Berbicara tentang alasan di balik nilai Bitcoin saat ini, dibandingkan dengan harga sejarahnya yang tinggi, Pair mengatakan kepada wartawan:

Komponen yang sangat besar dari harga Bitcoin tentu spekulasi. Lebih tepatnnya, Investor yang berspekulasi tentang penggunaan dan adopsi teknologi di masa mendatang.
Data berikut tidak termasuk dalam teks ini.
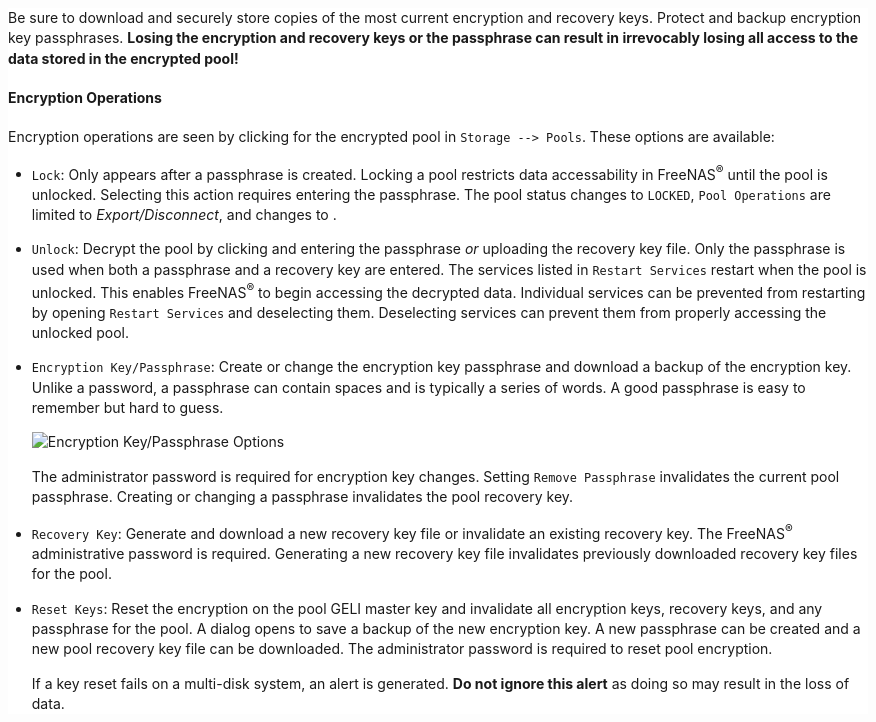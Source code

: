 Be sure to download and securely store copies of the most current
encryption and recovery keys. Protect and backup encryption key
passphrases. **Losing the encryption and recovery keys or the passphrase
can result in irrevocably losing all access to the data stored in the
encrypted pool!**

#### Encryption Operations

Encryption operations are seen by clicking for the encrypted pool in
`Storage --> Pools`. These options are available:

-   `Lock`: Only appears after a passphrase is created. Locking a pool
    restricts data accessability in FreeNAS<sup>®</sup> until the pool
    is unlocked. Selecting this action requires entering the passphrase.
    The pool status changes to `LOCKED`, `Pool Operations` are limited
    to *Export/Disconnect*, and changes to .

-   `Unlock`: Decrypt the pool by clicking and entering the passphrase
    *or* uploading the recovery key file. Only the passphrase is used
    when both a passphrase and a recovery key are entered. The services
    listed in `Restart Services` restart when the pool is unlocked. This
    enables FreeNAS<sup>®</sup> to begin accessing the decrypted data.
    Individual services can be prevented from restarting by opening
    `Restart Services` and deselecting them. Deselecting services can
    prevent them from properly accessing the unlocked pool.

-   `Encryption Key/Passphrase`: Create or change the encryption key
    passphrase and download a backup of the encryption key. Unlike a
    password, a passphrase can contain spaces and is typically a series
    of words. A good passphrase is easy to remember but hard to guess.

    <div id="zfs_encrypt_passphrase_fig">

    ![Encryption Key/Passphrase Options][]

    </div>

    The administrator password is required for encryption key changes.
    Setting `Remove Passphrase` invalidates the current pool passphrase.
    Creating or changing a passphrase invalidates the pool recovery key.

-   `Recovery Key`: Generate and download a new recovery key file or
    invalidate an existing recovery key. The FreeNAS<sup>®</sup>
    administrative password is required. Generating a new recovery key
    file invalidates previously downloaded recovery key files for the
    pool.

-   `Reset Keys`: Reset the encryption on the pool GELI master key and
    invalidate all encryption keys, recovery keys, and any passphrase
    for the pool. A dialog opens to save a backup of the new encryption
    key. A new passphrase can be created and a new pool recovery key
    file can be downloaded. The administrator password is required to
    reset pool encryption.

    If a key reset fails on a multi-disk system, an alert is generated.
    **Do not ignore this alert** as doing so may result in the loss of
    data.


  [Creating a Pool]: images/storage-pools-add.png
  [naming conventions]: https://docs.oracle.com/cd/E23824_01/html/821-1448/gbcpt.html
  [PCRE regular expressions]: http://php.net/manual/en/reference.pcre.pattern.syntax.php
  [compression]: https://en.wikipedia.org/wiki/Data_compression
  [Viewing Pools]: images/storage-pools.png
  [GELI]: https://www.freebsd.org/cgi/man.cgi?query=geli
  [AES-NI]: https://en.wikipedia.org/wiki/AES_instruction_set
  [forum post]: https://forums.freenas.org/index.php?threads/encryption-performance-benchmarks.12157/
  [Encryption Key/Passphrase Options]: images/storage-pools-encrypt-passphrase.png
  [zfsd(8)]: https://www.freebsd.org/cgi/man.cgi?query=zfsd
  [Export/Disconnect a Pool]: images/storage-pools-actions-detach.png
  [Pool Import]: images/storage-pools-import.png
  [Importing a Pool]: images/storage-pools-import-no-encryption.png
  [Decrypting Disks Before Importing a Pool]: images/storage-pools-add-decrypt.png
  [article]: https://constantin.glez.de/2011/07/27/zfs-to-dedupe-or-not-dedupe/
  [Adding a Zvol]: images/storage-pools-zvol-add.png
  [Editing Dataset Permissions]: images/storage-pools-edit-permissions.png
  [Samba create and directory masks]: https://www.samba.org/samba/docs/using_samba/ch08.html
  [umask]: https://www.freebsd.org/cgi/man.cgi?query=umask&sektion=2
  [setfacl(1)]: https://www.freebsd.org/cgi/man.cgi?query=setfacl
  [nfs4\_acl(5)]: https://linux.die.net/man/5/nfs4_acl
  [NFS Version 4 ACLs memo]: https://tools.ietf.org/html/draft-falkner-nfsv4-acls-00
  [Viewing Available Snapshots]: images/storage-snapshots.png
  [Single Snapshot Options]: images/storage-snapshots-create.png
  [Adding a VMware Snapshot]: images/storage-vmware-snapshots-add.png
  [1]: https://forums.freenas.org/index.php?threads/how-to-find-out-if-a-drive-is-spinning-down-properly.2068/
  [AAM]: https://en.wikipedia.org/wiki/Automatic_acoustic_management
  [smartctl(8)]: https://www.smartmontools.org/browser/trunk/smartmontools/smartctl.8.in
  [Replacing a Failed Disk]: images/storage-disks-replace.png
  [Disk Replacement is Complete]: images/storage-disks-resilvered.png
  [stripe]: https://en.wikipedia.org/wiki/Standard_RAID_levels#RAID_0
  [E2fsprogs utilities]: http://e2fsprogs.sourceforge.net/
  [Importing a Disk]: images/storage-import-disk.png
  [gmultipath(8)]: https://www.freebsd.org/cgi/man.cgi?query=gmultipath
  [multipath I/O]: https://en.wikipedia.org/wiki/Multipath_I/O
  [here]: https://www.seagate.com/tech-insights/ssd-over-provisioning-benefits-master-ti/
  [disk\_resize Command]: images/shell-disk-resize.png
Saya yakin ini [spekulasi] adalah komponen kecil dari harga itu adalah utilitas sebenarnya.

Ketika ditanya tentang potensi Bitcoin ETF yang merangsang harga naik, Pair berpendapat bahwa tidak hanya adopsi ETF atau peluncuran ETF bisa menjadi katalis untuk pergerakan harga, tetapi adopsi massal akan mendorong harga lebih tinggi, dia menambahkan:

Saya pikir kita akan melihat harga-harga semacam itu di beberapa titik di masa depan, jika sejarah adalah panduan apa pun.

Baca Juga: Kenapa Prediksi Harga Bitcoin Yang Popular Tidak Lagi Berlaku

Menjawab pertanyaan tentang penggunaan mata uang berbasis blockchain dalam transaksi sehari-hari, CEO Bitpay mengatakan kepada CNBC bahwa ia mengharapkan adopsi tersebut terjadi dalam skala massal dalam setengah dasawarsa, menyatakan bahwa:

Saya dulu mengatakan 10 tahun, tapi sekarang saya pikir hanya 3-5 tahun ketika anda bisa masuk ke restoran, perusahaan ritel, dan semua orang berpikir bahwa toko itu akan dapat menerima pembayaran blockchain.

Pair kemudian mencatat bahwa dia tidak hanya mengacu pada Bitcoin atau berbagai token yang kita lihat hari ini. Tetapi, juga tentang mengeluarkan dolar atau euro pada blockchain.

Menurut Hester Peirce, seorang komisaris dari SEC, persetujuan dari Bitcoin ETF belum tentu dekat. Peirce mengatakan bahwa persetujuan bisa 20 tahun dari sekarang atau besok, dia meminta agar komunitas crypto untuk tidak menunggu.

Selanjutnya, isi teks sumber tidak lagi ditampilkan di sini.